(Collected data)

--- START ---

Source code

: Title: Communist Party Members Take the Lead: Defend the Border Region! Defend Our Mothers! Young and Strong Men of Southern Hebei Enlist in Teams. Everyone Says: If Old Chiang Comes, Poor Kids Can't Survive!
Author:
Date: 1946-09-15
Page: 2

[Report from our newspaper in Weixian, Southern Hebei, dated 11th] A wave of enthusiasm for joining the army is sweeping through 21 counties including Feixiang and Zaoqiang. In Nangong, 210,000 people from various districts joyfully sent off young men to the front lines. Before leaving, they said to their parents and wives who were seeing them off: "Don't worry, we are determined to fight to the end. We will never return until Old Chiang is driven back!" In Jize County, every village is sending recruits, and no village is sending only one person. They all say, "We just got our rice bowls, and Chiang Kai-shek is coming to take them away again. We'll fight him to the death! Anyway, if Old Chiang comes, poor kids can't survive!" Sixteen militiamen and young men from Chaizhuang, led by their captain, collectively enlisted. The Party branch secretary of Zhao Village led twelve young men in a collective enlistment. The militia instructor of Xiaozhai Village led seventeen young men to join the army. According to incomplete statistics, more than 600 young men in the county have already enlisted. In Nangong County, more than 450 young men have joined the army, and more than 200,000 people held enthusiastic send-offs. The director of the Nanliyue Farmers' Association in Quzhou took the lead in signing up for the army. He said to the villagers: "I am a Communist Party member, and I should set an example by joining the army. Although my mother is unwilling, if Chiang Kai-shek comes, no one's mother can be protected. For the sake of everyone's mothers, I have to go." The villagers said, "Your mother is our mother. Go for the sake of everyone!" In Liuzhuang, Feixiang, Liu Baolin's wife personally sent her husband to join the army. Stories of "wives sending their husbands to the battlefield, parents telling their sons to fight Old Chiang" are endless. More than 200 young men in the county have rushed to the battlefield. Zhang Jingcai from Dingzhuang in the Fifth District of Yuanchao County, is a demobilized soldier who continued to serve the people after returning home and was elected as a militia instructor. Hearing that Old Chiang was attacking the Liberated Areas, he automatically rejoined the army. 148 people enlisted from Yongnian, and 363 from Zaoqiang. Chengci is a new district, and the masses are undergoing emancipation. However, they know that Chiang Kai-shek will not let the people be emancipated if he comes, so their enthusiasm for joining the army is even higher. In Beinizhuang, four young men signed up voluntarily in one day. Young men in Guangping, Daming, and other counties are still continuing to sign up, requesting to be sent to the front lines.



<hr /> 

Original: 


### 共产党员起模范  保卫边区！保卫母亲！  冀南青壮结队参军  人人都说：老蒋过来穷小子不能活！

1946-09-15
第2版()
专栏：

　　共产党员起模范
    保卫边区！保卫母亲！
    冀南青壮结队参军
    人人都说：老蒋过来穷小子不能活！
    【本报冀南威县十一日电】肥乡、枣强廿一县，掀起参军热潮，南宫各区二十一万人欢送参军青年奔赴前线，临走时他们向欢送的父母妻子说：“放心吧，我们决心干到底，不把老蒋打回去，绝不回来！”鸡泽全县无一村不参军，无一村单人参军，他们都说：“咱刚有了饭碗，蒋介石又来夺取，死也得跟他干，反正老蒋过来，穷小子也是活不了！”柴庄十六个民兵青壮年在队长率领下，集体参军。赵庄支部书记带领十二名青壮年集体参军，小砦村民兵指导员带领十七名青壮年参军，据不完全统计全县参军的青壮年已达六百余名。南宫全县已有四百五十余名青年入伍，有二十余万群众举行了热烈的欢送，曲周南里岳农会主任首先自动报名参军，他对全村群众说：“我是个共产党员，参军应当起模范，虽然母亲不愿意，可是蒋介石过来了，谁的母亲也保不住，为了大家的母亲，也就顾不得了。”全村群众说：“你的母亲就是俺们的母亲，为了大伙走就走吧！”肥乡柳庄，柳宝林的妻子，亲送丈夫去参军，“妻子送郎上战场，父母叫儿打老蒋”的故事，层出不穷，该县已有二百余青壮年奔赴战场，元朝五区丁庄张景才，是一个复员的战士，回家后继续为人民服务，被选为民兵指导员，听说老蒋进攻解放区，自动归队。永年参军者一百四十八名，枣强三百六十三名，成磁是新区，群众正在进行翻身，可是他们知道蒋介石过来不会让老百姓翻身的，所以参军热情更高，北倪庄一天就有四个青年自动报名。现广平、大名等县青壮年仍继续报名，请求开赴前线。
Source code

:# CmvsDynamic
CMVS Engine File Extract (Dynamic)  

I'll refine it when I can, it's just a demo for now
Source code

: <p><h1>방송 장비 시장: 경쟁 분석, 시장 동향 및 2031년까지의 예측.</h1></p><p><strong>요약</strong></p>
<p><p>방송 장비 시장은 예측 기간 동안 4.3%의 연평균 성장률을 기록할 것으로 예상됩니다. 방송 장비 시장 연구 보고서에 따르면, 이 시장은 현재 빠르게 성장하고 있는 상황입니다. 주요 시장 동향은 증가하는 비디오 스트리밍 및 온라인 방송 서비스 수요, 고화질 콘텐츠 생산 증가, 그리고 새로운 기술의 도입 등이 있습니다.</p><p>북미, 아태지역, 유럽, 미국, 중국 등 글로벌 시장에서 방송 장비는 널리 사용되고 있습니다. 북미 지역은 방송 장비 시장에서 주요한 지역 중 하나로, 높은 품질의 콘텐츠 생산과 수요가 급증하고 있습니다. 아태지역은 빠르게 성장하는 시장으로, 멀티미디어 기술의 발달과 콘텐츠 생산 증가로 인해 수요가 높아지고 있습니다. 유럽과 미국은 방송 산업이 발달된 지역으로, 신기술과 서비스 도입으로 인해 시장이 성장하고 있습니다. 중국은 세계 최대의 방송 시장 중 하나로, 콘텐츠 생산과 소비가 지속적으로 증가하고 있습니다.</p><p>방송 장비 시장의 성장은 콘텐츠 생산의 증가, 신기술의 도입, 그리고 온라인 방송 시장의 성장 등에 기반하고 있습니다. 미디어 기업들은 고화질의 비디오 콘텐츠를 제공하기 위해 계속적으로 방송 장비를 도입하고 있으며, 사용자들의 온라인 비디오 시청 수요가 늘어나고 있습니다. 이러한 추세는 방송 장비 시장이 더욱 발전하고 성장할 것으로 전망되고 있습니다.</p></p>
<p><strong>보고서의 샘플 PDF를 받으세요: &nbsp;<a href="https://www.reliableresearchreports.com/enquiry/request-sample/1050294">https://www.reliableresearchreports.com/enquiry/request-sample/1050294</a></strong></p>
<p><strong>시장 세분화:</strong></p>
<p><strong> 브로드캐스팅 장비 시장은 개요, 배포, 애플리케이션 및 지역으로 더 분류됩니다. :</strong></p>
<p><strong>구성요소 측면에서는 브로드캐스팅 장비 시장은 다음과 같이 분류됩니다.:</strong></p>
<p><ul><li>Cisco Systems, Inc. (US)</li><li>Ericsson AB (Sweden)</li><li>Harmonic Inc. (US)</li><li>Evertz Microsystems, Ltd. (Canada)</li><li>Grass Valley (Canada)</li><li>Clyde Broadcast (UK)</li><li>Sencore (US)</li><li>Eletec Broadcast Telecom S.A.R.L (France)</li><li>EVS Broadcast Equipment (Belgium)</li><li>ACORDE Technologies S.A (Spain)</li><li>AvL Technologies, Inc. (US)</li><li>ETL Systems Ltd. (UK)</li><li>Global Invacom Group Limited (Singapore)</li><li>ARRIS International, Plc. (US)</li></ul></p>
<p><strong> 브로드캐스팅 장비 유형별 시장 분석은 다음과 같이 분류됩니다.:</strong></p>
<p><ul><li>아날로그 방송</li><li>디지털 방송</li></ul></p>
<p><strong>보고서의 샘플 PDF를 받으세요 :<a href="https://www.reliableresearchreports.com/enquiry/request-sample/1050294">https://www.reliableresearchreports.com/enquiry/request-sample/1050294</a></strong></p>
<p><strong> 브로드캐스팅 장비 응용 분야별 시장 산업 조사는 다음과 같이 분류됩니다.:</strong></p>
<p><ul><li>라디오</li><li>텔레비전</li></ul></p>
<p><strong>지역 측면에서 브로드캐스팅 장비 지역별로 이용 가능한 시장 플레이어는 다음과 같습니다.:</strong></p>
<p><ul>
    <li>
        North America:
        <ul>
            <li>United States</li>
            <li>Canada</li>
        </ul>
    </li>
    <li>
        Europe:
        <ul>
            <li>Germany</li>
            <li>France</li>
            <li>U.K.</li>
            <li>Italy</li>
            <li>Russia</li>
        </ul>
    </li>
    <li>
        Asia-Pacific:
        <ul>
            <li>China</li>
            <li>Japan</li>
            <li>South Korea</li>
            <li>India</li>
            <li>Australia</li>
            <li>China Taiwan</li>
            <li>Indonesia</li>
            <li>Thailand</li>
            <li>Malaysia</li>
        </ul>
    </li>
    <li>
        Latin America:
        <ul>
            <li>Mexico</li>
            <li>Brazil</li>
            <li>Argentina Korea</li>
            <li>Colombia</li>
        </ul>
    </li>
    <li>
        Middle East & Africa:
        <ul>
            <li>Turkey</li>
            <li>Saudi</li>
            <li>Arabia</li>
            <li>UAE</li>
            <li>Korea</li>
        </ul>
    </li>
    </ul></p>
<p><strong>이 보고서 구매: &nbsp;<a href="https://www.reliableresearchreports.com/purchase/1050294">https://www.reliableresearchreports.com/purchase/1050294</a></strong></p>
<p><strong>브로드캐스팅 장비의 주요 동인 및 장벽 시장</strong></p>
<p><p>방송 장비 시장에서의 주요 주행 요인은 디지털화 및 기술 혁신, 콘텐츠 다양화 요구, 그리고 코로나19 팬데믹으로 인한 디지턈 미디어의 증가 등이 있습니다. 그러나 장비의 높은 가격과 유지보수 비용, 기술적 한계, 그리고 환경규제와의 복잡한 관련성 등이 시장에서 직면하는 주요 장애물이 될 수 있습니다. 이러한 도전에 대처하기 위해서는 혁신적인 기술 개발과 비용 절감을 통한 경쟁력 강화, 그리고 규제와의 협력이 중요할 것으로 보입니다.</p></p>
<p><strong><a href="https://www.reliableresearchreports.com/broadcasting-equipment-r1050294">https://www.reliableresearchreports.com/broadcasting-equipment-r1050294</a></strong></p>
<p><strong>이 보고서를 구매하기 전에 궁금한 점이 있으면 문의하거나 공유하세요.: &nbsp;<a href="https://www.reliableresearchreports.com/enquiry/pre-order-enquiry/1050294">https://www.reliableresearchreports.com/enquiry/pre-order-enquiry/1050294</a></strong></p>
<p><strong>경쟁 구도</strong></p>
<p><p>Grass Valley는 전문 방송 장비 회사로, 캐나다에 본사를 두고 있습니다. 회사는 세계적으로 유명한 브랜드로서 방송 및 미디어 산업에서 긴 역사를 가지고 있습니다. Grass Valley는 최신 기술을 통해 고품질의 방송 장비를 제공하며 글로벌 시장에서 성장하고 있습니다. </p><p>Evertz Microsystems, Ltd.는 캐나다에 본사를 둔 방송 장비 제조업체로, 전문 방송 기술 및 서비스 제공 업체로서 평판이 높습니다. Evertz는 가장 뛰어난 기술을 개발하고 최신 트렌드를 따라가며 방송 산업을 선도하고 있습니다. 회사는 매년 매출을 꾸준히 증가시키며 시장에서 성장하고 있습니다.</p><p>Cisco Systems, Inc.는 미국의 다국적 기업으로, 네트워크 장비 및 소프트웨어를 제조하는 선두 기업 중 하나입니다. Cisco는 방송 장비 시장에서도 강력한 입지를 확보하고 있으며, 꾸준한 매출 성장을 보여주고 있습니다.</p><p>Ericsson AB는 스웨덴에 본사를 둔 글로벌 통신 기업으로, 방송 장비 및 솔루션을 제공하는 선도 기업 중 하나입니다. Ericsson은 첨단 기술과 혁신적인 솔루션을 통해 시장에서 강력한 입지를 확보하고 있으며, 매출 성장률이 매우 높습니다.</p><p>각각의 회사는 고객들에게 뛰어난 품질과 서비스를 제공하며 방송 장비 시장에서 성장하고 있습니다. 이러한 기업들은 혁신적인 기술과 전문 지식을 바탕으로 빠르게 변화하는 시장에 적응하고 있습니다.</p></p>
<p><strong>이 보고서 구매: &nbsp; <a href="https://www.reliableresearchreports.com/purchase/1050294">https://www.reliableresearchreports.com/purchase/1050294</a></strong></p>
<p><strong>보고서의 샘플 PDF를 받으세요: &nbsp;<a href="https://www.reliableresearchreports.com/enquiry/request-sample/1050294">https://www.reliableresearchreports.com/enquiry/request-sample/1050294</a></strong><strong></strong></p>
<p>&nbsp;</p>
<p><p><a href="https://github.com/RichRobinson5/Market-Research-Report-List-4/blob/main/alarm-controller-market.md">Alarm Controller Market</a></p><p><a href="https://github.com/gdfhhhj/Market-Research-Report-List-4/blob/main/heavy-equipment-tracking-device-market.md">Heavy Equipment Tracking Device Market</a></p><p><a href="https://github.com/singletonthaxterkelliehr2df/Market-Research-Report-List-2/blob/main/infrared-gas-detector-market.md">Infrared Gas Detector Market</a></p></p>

--- END ---

PROBLEM STATEMENT
Only lines with the word "冀南青壮结队参军" are wanted, so copy each one from the records.

ANSWER FOR THIS EXERCISE
### 共产党员起模范  保卫边区！保卫母亲！  冀南青壮结队参军  人人都说：老蒋过来穷小子不能活！
    冀南青壮结队参军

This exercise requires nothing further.